Plot Summary
Chapter 46 of Moby-Dick pauses the outward action of the voyage to explore the inner workings of Captain Ahab's strategic mind. Though consumed by his monomaniacal desire to hunt and kill Moby Dick, Ahab recognizes that he cannot sustain his crew's enthusiasm for the quest without attending to the practical realities of a commercial whaling voyage. uses the title "Surmises" to signal that the chapter presents Ishmael's educated guesses about Ahab's private calculations—a rare glimpse into the captain's cunning rationality beneath his apparent madness.
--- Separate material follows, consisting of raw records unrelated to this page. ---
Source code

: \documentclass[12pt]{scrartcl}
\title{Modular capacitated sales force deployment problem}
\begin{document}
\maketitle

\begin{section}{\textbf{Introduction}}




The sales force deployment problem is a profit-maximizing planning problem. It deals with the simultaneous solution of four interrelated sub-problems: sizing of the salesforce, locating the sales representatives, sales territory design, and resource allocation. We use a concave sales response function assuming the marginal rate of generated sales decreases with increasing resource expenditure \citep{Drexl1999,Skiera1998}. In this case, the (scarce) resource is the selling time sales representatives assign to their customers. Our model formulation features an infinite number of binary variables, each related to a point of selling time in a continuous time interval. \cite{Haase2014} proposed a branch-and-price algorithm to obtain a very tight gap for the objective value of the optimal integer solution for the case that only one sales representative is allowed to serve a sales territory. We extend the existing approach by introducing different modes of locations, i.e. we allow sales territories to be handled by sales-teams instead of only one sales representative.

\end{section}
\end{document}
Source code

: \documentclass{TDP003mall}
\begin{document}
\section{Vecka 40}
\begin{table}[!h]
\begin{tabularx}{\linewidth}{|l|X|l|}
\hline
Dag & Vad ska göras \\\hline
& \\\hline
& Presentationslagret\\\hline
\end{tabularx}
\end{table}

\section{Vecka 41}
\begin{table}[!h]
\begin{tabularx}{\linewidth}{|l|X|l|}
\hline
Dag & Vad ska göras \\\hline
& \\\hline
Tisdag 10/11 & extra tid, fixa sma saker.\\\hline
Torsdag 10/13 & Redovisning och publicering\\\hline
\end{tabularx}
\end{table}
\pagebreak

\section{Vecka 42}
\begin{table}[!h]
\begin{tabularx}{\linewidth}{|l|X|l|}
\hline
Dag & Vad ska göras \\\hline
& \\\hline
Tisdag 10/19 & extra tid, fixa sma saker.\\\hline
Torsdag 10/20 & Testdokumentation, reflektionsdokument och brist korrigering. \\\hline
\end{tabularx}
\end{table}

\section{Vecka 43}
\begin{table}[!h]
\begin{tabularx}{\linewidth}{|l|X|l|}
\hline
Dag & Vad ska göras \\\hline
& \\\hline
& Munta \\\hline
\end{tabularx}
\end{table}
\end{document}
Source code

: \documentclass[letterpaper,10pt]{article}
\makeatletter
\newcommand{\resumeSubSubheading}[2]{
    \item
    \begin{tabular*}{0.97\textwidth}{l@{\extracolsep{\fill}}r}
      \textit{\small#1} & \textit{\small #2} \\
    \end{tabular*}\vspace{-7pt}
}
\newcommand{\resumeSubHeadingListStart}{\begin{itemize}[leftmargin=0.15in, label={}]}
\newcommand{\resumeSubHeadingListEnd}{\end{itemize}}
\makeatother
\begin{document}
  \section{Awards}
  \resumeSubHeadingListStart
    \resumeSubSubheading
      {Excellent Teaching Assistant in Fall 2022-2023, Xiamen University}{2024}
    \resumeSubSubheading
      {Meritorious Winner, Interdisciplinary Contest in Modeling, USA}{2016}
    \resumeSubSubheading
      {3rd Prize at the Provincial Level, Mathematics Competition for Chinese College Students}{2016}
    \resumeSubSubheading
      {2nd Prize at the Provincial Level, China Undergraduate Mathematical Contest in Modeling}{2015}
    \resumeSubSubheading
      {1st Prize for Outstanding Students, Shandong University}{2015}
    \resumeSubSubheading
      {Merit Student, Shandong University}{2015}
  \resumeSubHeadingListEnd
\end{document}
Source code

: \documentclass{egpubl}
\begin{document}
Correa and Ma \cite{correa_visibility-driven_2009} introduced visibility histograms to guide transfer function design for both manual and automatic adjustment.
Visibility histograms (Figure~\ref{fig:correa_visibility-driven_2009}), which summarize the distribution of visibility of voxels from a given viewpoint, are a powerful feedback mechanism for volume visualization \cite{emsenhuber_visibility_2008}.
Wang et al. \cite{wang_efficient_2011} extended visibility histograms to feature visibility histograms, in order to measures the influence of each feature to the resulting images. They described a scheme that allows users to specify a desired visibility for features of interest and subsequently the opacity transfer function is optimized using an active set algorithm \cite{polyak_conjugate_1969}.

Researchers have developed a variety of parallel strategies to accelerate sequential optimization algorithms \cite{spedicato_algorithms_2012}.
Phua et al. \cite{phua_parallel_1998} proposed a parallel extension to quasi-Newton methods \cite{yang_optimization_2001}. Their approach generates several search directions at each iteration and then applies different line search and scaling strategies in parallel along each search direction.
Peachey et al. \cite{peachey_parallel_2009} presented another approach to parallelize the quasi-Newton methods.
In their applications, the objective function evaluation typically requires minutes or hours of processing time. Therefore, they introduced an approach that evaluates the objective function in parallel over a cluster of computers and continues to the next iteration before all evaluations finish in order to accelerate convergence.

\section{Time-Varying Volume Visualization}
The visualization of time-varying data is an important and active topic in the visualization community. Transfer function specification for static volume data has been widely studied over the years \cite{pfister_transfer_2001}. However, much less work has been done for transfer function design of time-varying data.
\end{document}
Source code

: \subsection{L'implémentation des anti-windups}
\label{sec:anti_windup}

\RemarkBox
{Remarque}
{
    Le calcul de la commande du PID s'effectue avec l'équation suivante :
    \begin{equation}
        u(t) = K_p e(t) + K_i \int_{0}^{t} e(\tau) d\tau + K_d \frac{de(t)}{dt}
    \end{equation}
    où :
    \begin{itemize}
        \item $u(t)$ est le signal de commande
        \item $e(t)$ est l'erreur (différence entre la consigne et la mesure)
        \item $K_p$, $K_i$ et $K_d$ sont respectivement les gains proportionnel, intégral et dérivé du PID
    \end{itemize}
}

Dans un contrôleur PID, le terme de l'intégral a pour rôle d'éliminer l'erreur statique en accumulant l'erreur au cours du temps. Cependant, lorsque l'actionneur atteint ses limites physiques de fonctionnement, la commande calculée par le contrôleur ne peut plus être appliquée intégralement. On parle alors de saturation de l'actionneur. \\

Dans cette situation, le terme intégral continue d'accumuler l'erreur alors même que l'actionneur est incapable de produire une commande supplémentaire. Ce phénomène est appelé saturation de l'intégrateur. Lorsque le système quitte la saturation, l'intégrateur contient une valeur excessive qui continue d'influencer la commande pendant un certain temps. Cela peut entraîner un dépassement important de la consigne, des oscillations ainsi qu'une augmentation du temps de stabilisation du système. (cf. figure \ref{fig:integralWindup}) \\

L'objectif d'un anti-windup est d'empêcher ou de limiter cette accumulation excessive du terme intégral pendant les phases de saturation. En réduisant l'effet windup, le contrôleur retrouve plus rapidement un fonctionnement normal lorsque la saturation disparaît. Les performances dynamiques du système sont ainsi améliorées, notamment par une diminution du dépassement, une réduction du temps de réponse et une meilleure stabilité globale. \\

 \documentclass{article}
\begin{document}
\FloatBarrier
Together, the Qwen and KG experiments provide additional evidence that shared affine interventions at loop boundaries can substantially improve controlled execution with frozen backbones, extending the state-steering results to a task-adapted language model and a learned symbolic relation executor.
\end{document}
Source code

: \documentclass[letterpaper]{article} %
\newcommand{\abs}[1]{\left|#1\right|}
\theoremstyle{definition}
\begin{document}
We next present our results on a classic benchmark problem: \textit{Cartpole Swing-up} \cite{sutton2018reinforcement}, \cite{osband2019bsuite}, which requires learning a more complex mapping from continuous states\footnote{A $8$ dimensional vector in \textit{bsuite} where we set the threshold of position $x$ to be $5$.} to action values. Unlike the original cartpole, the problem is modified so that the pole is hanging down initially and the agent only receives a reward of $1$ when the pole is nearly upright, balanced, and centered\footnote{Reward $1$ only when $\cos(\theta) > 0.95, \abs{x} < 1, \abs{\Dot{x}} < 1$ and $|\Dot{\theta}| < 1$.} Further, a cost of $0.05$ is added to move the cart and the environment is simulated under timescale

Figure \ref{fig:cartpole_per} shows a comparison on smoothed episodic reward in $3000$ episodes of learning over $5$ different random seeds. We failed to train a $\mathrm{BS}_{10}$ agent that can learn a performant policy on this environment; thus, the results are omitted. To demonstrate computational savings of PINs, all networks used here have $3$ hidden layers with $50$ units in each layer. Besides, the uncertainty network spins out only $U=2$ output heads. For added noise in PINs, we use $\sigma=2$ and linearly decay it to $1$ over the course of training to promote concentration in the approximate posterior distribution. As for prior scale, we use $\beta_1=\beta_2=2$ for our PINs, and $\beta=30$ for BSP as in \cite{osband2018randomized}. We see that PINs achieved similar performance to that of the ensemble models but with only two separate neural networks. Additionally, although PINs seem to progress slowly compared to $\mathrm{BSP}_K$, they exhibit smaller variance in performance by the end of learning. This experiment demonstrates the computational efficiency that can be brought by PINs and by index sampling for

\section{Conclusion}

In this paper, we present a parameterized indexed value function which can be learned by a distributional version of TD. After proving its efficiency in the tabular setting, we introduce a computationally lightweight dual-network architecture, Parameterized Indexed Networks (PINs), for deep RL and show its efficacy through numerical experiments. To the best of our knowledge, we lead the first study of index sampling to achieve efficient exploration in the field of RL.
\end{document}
Ahab understands that "of all tools used in the shadow of the moon, men are most apt to get out of order." He must keep his officers—especially the morally upright Starbuck—occupied with ordinary whaling duties to prevent open rebellion. Starbuck's body and coerced will belong to Ahab only so long as Ahab keeps "his magnet at Starbuck's brain," but the chief mate's soul abhors the quest and would "joyfully disintegrate himself from it" if given the opportunity. By maintaining the customary rhythms of the voyage, Ahab strips his hunt of its "strange imaginative impiousness" and gives his men "some nearer things to think of than Moby Dick."
Themes and Motifs
The chapter develops the novel's sustained exploration of leadership and manipulation. Ahab reasons that sailors are "capricious and unreliable—they live in the varying outer weather, and they inhale its fickleness." Left idle during a long interval before finding the White Whale, even the most enthusiastic crew would lose heart. Furthermore, Ahab appeals to the men's material self-interest: "the permanent constitutional condition of the manufactured man, thought Ahab, is sordidness." He compares his crew to the medieval Crusaders who, however chivalric their purpose, committed "burglaries" and sought "pious perquisites" along the way. Cash, Ahab knows, is the ultimate motivator—"let some months go by, and no perspective promise of it to them, and then this same quiescent cash all at once mutinying in them, this same cash would soon cashier Ahab."
Legal and Moral Stakes
Ahab also confronts the legal vulnerability of his position. By revealing the private purpose of the voyage, he has "indirectly laid himself open to the unanswerable charge of usurpation." His crew, "with perfect impunity, both moral and legal," could refuse further obedience or even seize command. This awareness drives Ahab to continue the "natural, nominal purpose" of the voyage—hunting sperm whales for profit—as a shield against potential mutiny and as a demonstration that his leadership remains competent.
Literary Significance
"Surmises" is a pivotal chapter in understanding Ahab as more than a raving monomaniac. His "superlative sense and shrewdness" reveal a leader who can deliberately moderate his obsession for strategic purposes. Melville demonstrates that Ahab's insanity is paradoxically rational—he is sane enough to calculate how to sustain his madness. The chapter also deepens the theme of appearance versus reality aboard the Pequod: the ordinary whale hunts that follow are not diversions from Ahab's quest but instruments of it. The chapter closes with Ahab ordering a vigilant lookout for any whale, even a porpoise, signaling that the hunt—and the deception—is now underway.